Task to complete
For each record here, output an exact copy.

Dataset items
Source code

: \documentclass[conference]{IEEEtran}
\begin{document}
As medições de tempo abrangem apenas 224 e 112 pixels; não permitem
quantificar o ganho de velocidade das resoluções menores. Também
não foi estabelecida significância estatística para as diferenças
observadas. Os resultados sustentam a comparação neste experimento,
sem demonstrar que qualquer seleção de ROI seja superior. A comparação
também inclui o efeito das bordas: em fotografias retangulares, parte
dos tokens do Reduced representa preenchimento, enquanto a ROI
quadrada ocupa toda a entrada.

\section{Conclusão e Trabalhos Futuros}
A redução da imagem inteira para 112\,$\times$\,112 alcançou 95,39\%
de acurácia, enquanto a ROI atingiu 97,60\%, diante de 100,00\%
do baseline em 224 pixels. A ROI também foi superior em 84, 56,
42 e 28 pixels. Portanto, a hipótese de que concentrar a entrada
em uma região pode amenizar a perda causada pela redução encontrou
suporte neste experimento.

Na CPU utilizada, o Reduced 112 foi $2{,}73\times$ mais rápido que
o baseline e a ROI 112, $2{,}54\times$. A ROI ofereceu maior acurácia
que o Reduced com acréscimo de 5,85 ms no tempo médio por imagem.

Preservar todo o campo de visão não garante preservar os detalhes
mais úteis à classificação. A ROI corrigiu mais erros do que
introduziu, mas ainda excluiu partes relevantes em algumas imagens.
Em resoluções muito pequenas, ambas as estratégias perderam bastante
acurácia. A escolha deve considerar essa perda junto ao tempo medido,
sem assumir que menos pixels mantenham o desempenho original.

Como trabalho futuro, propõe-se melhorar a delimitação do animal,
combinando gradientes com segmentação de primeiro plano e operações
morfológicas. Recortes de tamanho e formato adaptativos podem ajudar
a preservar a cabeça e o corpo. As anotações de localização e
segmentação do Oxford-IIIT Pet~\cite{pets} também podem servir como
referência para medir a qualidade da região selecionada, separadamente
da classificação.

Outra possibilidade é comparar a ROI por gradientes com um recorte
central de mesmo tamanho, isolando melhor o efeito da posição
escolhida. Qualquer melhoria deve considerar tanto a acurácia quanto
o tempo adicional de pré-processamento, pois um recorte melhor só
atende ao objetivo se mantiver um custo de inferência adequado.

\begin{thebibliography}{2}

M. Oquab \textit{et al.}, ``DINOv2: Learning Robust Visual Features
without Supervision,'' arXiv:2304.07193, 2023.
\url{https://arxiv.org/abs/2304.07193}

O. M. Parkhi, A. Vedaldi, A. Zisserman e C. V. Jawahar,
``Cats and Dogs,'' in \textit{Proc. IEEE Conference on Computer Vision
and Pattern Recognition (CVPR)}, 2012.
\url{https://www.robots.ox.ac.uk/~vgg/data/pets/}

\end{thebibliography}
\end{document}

Solution for this task
Source code

: \documentclass[conference]{IEEEtran}
\begin{document}
As medições de tempo abrangem apenas 224 e 112 pixels; não permitem
quantificar o ganho de velocidade das resoluções menores. Também
não foi estabelecida significância estatística para as diferenças
observadas. Os resultados sustentam a comparação neste experimento,
sem demonstrar que qualquer seleção de ROI seja superior. A comparação
também inclui o efeito das bordas: em fotografias retangulares, parte
dos tokens do Reduced representa preenchimento, enquanto a ROI
quadrada ocupa toda a entrada.

\section{Conclusão e Trabalhos Futuros}
A redução da imagem inteira para 112\,$\times$\,112 alcançou 95,39\%
de acurácia, enquanto a ROI atingiu 97,60\%, diante de 100,00\%
do baseline em 224 pixels. A ROI também foi superior em 84, 56,
42 e 28 pixels. Portanto, a hipótese de que concentrar a entrada
em uma região pode amenizar a perda causada pela redução encontrou
suporte neste experimento.

Na CPU utilizada, o Reduced 112 foi $2{,}73\times$ mais rápido que
o baseline e a ROI 112, $2{,}54\times$. A ROI ofereceu maior acurácia
que o Reduced com acréscimo de 5,85 ms no tempo médio por imagem.

Preservar todo o campo de visão não garante preservar os detalhes
mais úteis à classificação. A ROI corrigiu mais erros do que
introduziu, mas ainda excluiu partes relevantes em algumas imagens.
Em resoluções muito pequenas, ambas as estratégias perderam bastante
acurácia. A escolha deve considerar essa perda junto ao tempo medido,
sem assumir que menos pixels mantenham o desempenho original.

Como trabalho futuro, propõe-se melhorar a delimitação do animal,
combinando gradientes com segmentação de primeiro plano e operações
morfológicas. Recortes de tamanho e formato adaptativos podem ajudar
a preservar a cabeça e o corpo. As anotações de localização e
segmentação do Oxford-IIIT Pet~\cite{pets} também podem servir como
referência para medir a qualidade da região selecionada, separadamente
da classificação.

Outra possibilidade é comparar a ROI por gradientes com um recorte
central de mesmo tamanho, isolando melhor o efeito da posição
escolhida. Qualquer melhoria deve considerar tanto a acurácia quanto
o tempo adicional de pré-processamento, pois um recorte melhor só
atende ao objetivo se mantiver um custo de inferência adequado.

\begin{thebibliography}{2}

M. Oquab \textit{et al.}, ``DINOv2: Learning Robust Visual Features
without Supervision,'' arXiv:2304.07193, 2023.
\url{https://arxiv.org/abs/2304.07193}

O. M. Parkhi, A. Vedaldi, A. Zisserman e C. V. Jawahar,
``Cats and Dogs,'' in \textit{Proc. IEEE Conference on Computer Vision
and Pattern Recognition (CVPR)}, 2012.
\url{https://www.robots.ox.ac.uk/~vgg/data/pets/}

\end{thebibliography}
\end{document}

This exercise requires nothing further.